You don't need a docking station just to connect your system to your display.  You might WANT one in order to avoid having to separately connect/disconnect a video cable, power cable, possibly a USB cable if you have external peripherals or a hub, and possibly an audio cable if you have external speakers.  But that would be a convenience purchase rather than a necessity purchase.  If you did go that route, I would go with the WD19TB rather than the regular WD19 because with the regular WD19, you would only be able to run the display in PBP as a 2560x1440 "tile".  If you wanted to run 5120x1440, you would be limited to 30 Hz with a regular WD19.  A WD19TB would give you the option to run the entire 5120x1440 display area from your laptop at 60 Hz when you wanted to do so.

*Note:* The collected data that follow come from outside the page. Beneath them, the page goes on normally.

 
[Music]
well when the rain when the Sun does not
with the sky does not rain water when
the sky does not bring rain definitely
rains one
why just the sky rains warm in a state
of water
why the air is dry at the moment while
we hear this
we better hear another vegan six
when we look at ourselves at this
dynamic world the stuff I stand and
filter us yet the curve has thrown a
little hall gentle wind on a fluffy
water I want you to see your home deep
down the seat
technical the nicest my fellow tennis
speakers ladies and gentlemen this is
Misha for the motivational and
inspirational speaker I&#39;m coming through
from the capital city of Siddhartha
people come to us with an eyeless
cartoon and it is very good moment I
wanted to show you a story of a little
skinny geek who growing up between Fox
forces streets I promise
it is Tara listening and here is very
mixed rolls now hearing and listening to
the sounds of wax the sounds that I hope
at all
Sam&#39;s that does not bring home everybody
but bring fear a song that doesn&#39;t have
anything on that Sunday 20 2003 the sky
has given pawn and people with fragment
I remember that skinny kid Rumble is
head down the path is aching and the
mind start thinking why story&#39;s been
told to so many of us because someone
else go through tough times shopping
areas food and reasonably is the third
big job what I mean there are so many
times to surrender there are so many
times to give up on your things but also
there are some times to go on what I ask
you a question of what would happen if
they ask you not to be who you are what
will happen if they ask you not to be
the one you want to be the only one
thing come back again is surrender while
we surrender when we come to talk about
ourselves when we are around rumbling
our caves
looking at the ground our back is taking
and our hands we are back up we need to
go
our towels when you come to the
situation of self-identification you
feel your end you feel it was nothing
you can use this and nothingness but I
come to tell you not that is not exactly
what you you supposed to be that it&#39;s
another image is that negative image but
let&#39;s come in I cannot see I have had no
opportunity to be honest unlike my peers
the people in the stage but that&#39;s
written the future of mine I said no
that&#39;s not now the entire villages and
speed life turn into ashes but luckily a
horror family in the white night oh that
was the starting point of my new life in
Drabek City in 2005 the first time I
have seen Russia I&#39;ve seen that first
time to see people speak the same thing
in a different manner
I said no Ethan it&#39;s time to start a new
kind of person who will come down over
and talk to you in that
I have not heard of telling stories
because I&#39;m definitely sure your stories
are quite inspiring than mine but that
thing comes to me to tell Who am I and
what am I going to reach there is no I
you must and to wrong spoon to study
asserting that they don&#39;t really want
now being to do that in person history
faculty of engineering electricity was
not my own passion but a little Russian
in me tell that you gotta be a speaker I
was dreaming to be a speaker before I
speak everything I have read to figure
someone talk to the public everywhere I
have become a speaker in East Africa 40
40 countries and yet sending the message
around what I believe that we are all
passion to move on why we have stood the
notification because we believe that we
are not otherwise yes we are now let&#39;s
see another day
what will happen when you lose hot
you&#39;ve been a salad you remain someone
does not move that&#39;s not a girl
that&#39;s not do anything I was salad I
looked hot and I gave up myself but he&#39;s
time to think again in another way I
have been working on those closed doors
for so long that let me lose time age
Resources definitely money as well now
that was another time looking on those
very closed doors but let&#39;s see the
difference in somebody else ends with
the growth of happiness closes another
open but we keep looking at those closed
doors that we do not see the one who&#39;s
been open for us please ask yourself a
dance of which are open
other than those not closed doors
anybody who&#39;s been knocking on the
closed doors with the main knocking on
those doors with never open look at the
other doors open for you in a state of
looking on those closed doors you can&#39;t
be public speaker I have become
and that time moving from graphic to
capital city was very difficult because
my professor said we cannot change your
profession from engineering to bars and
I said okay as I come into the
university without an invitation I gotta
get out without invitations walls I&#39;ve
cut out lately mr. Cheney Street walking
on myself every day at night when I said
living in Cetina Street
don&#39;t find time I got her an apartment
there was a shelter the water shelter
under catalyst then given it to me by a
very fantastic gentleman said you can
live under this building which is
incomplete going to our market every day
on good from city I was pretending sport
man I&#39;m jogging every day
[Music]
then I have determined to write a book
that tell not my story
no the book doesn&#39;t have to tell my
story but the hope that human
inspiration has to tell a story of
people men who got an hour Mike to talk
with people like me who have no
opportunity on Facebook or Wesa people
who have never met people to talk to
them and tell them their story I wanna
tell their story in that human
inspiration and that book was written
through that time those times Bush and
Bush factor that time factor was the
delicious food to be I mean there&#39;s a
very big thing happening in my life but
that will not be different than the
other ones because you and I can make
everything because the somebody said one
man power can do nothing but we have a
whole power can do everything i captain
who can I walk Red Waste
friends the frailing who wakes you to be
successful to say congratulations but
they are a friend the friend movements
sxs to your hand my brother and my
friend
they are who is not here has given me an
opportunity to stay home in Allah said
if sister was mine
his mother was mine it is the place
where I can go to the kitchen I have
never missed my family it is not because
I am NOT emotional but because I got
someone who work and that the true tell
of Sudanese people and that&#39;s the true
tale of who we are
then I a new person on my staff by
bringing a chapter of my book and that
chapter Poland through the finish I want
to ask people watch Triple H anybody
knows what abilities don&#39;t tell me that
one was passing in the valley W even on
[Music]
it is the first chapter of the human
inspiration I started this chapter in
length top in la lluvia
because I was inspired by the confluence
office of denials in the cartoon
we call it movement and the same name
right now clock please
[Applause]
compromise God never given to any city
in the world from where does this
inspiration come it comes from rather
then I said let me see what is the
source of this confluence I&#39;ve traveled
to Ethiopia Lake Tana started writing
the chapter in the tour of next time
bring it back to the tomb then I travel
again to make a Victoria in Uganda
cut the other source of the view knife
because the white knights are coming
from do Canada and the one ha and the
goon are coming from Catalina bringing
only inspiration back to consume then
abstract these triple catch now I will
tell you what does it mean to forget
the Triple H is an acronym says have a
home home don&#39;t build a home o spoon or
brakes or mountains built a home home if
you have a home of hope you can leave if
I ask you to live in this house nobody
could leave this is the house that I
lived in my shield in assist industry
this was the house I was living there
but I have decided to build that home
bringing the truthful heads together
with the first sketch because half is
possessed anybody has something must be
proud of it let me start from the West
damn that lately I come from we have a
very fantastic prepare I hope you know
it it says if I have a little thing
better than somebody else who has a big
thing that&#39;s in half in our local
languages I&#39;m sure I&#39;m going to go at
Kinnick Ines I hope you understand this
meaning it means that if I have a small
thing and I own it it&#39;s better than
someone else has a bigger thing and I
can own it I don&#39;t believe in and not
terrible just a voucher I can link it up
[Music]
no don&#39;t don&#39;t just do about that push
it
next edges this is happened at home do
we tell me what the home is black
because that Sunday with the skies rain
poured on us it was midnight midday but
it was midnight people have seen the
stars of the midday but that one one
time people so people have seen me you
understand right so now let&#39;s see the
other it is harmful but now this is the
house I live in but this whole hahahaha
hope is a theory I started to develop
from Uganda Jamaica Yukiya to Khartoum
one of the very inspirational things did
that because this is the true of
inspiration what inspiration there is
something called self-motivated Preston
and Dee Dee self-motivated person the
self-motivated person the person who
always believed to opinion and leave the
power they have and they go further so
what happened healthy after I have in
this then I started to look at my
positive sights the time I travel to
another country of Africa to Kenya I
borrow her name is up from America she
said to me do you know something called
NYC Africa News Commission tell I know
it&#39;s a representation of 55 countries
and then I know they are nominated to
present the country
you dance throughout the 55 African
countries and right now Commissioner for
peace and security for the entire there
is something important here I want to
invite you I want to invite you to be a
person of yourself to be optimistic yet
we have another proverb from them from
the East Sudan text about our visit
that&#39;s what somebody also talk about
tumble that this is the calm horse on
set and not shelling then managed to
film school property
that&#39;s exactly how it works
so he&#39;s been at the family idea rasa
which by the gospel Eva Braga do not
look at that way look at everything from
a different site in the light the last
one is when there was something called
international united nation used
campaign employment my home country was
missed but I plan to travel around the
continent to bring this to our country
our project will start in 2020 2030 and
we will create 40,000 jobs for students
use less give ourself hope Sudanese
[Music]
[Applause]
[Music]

But if you want to at least start without a dock, then a USB-C to DP cable would allow you to run up to 5120x1440 60 Hz from your XPS 15 if you ever wanted to do that, and therefore would also allow 2560x1440 in PBP mode.  I think it would even allow 2560x1440 120 Hz in PBP mode, but I haven't tested that personally.  But you would not be able to run 5120x1440 120 Hz.  Looking over the display's documentation, it does support DisplayPort 1.4, which would allow that, but your system doesn't.  It MIGHT also support it by using dual DisplayPort 1.2 links from the source system, which you could potentially achieve using something like a Thunderbolt 3 to Dual DisplayPort adapter (or a dock), but Intel GPUs don't support DisplayPort link aggregation, which is the ability to use multiple interfaces to drive a single display.  They support DisplayPort MST, which is the ability to divide the bandwidth of a single interface across multiple independent displays, but that's the opposite of what you need.

The only way you could sort of achieve 5120x1440 120 Hz from your system would be using a dock or the type of adapter I just mentioned, setting your display to PBP mode for your two DP interfaces, and connecting both to your dock/adapter.  In that case, your system will think it's connected to two separate 2560x1440 120 Hz displays.  The catch with that is that when the system doesn't know that they're actually the same display, you can end up with some weird behavior.  For example, full screening an app will cause it to full screen only on half of the display.  And games that don't support multiple displays wouldn't work either.

As for the PS4, I'm not sure how that will go.  The display's documentation clearly indicates that it can run 2560x1440 60 Hz via HDMI (actually it can run 4K 60 Hz over HDMI), but I don't know if the PS4 itself supports that.  It looks like the PS4 Pro does, but I'm not sure about the regular PS4 since I haven't looked into it.  But I suppose you could always just set the PS4 to 1080p and the display will scale it up to 1440p.

Hopefully this wasn't way more information than you were looking for.  Good luck!

3 Posts

June 7th, 2020 09:00

@jphughan  Very well put. I will start off with the usbc to display port first and perhaps wait on a good deal for the wd19tb docking station as upgrade later if needed.  I will see test if 2560x1440 120 Hz in PBP mode is possible and followup why you all. I'm not a big gamer so 120hz isn't all that important to me.  Thanks again.